Cuando no decidir decide: el silencio legislativo positivo
Ya es posible anticipar un Congreso sin mayorías claras, donde Fuerza Popular y Renovación Popular, que previsiblemente coordinarán posiciones, alcanzarían 30 votos de 60 en el Senado. En ese escenario, salvo que se concreten alianzas adicionales (aún inciertas), el trámite legislativo dependerá de acuerdos puntuales. Esto obliga a mirar no solo el diseño formal, sino cómo funcionará en la práctica en un contexto sin mayorías estables.
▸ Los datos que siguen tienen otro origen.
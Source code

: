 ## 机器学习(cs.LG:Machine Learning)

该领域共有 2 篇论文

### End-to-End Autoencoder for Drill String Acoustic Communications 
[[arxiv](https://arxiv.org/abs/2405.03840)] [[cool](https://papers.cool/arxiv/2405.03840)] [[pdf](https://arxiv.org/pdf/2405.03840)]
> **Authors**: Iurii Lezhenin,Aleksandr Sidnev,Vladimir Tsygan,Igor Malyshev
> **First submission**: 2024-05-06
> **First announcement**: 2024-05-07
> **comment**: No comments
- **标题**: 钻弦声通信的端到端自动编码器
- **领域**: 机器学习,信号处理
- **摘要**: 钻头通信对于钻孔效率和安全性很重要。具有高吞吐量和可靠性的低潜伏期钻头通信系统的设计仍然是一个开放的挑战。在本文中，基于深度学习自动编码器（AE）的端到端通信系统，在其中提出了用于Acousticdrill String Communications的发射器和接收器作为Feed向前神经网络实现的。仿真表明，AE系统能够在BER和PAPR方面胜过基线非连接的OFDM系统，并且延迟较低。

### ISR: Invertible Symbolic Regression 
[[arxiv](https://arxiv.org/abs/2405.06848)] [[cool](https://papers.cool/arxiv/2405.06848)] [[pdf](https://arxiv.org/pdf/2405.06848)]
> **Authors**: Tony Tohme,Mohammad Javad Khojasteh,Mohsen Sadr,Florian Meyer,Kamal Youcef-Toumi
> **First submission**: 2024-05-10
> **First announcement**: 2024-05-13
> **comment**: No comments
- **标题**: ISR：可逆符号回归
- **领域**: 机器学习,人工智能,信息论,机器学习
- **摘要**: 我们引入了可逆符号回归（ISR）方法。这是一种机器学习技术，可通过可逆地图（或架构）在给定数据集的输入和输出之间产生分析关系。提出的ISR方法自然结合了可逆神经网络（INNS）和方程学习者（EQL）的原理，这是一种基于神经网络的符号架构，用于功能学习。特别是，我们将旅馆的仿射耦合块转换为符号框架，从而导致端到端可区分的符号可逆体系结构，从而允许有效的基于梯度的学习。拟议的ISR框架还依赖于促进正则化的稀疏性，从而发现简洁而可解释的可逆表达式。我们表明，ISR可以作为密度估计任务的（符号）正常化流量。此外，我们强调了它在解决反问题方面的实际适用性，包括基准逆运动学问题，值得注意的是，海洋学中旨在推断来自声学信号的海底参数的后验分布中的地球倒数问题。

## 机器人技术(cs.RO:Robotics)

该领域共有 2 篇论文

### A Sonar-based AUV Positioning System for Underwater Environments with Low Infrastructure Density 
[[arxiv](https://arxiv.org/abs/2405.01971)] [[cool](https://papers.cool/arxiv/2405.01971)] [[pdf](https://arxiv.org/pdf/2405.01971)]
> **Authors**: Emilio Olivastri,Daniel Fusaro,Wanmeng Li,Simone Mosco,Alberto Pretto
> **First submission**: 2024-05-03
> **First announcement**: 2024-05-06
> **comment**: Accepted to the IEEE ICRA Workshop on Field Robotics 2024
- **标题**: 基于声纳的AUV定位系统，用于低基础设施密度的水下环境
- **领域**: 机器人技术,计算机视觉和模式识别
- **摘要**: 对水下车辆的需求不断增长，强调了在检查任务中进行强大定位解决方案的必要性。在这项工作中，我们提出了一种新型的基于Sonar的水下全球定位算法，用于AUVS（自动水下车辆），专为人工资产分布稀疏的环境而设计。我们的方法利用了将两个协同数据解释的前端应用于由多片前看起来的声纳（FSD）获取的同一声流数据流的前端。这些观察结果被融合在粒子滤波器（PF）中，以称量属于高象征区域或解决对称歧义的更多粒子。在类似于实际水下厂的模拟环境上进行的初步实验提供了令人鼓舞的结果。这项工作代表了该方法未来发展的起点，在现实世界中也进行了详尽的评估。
El rediseño del Congreso establece un plazo de 60 días para que el Senado revise los proyectos aprobados por la Cámara de Diputados. Si ese plazo vence sin pronunciamiento, el proyecto sigue su curso hacia su aprobación. Es, en los hechos, un caso de silencio legislativo positivo: cuando el Senado no decide, igual hay decisión. El objetivo bienintencionado de esta regla es reducir el riesgo de bloqueo por inacción.
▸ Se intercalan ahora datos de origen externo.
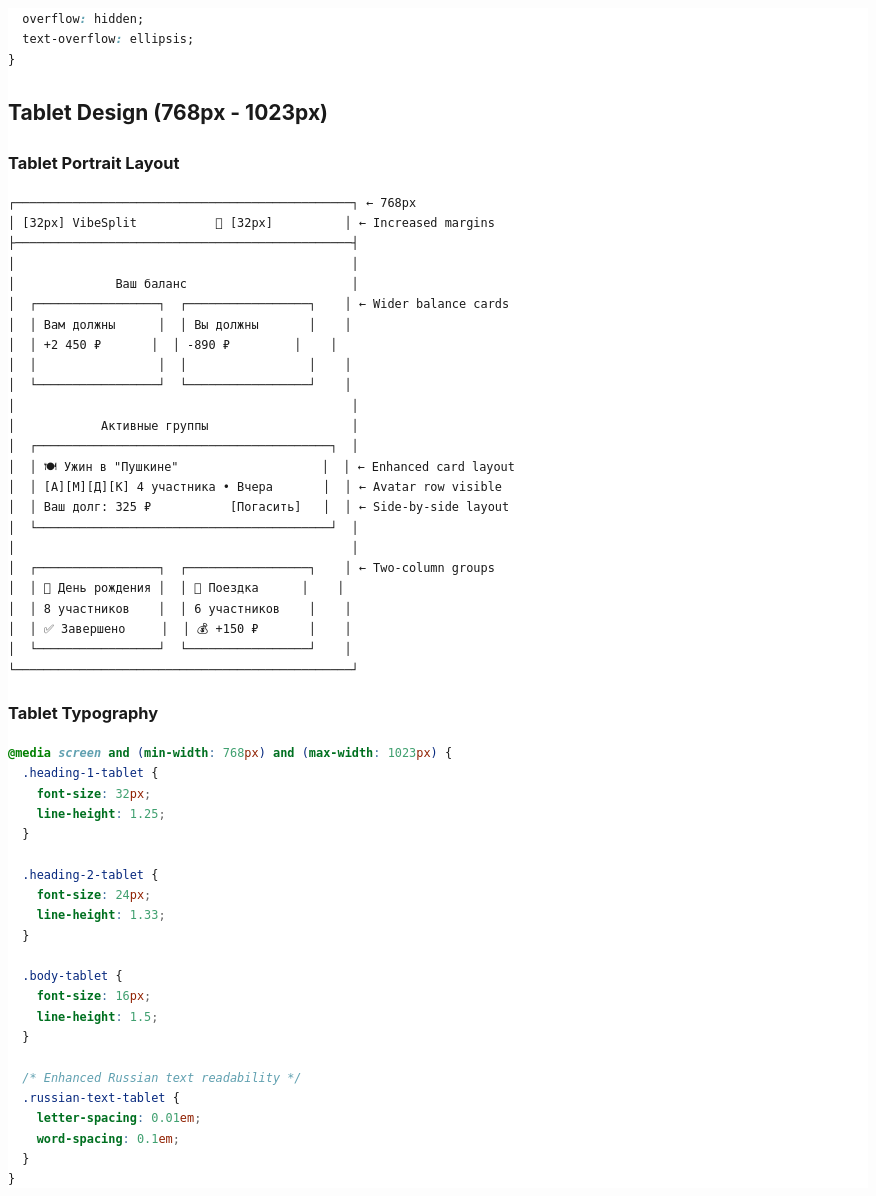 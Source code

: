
 ```css
  overflow: hidden;
  text-overflow: ellipsis;
}
```

## Tablet Design (768px - 1023px)

### Tablet Portrait Layout
```
┌───────────────────────────────────────────────┐ ← 768px
│ [32px] VibeSplit           👤 [32px]          │ ← Increased margins
├───────────────────────────────────────────────┤
│                                               │
│              Ваш баланс                       │
│  ┌─────────────────┐  ┌─────────────────┐    │ ← Wider balance cards
│  │ Вам должны      │  │ Вы должны       │    │
│  │ +2 450 ₽       │  │ -890 ₽         │    │
│  │                 │  │                 │    │
│  └─────────────────┘  └─────────────────┘    │
│                                               │
│            Активные группы                    │
│  ┌─────────────────────────────────────────┐  │
│  │ 🍽️ Ужин в "Пушкине"                    │  │ ← Enhanced card layout
│  │ [А][М][Д][К] 4 участника • Вчера       │  │ ← Avatar row visible
│  │ Ваш долг: 325 ₽           [Погасить]   │  │ ← Side-by-side layout
│  └─────────────────────────────────────────┘  │
│                                               │
│  ┌─────────────────┐  ┌─────────────────┐    │ ← Two-column groups
│  │ 🎉 День рождения │  │ 🚗 Поездка      │    │
│  │ 8 участников    │  │ 6 участников    │    │
│  │ ✅ Завершено     │  │ 💰 +150 ₽       │    │
│  └─────────────────┘  └─────────────────┘    │
└───────────────────────────────────────────────┘
```

### Tablet Typography
```css
@media screen and (min-width: 768px) and (max-width: 1023px) {
  .heading-1-tablet { 
    font-size: 32px;
    line-height: 1.25;
  }
  
  .heading-2-tablet { 
    font-size: 24px;
    line-height: 1.33;
  }
  
  .body-tablet { 
    font-size: 16px;
    line-height: 1.5;
  }
  
  /* Enhanced Russian text readability */
  .russian-text-tablet {
    letter-spacing: 0.01em;
    word-spacing: 0.1em;
  }
}
```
Sin embargo, al cruzar este diseño con la realidad —según datos de Dapper, durante 2025 el Congreso envió al Ejecutivo más de 3 mil leyes para su publicación— aparece un problema estructural. Con ese volumen, el Senado difícilmente será capaz de revisar todo dentro del plazo. Más que un mecanismo excepcional, el silencio legislativo positivo puede terminar operando como una respuesta a la saturación: cuando no alcanza el tiempo, los proyectos siguen su curso.
En ese escenario, el Senado pasaría a funcionar en la práctica como un filtro selectivo, concentrando su atención en algunos proyectos y dejando que muchos otros avancen sin revisión. Esto también reconfigura los incentivos en la Cámara de Diputados: sin un Senado con capacidad práctica de revisión, aumenta la probabilidad de que iniciativas avancen sin un escrutinio sustantivo.
El bicameralismo, entonces, no necesariamente implicará más deliberación. Puede derivar en un sistema donde una buena parte de las leyes se aprueba por omisión más que por acuerdo. Para organizaciones y empresas, esto redefine el entorno: anticipar qué iniciativas ganan tracción deja de ser una ventaja competitiva y pasa a ser una condición básica para operar.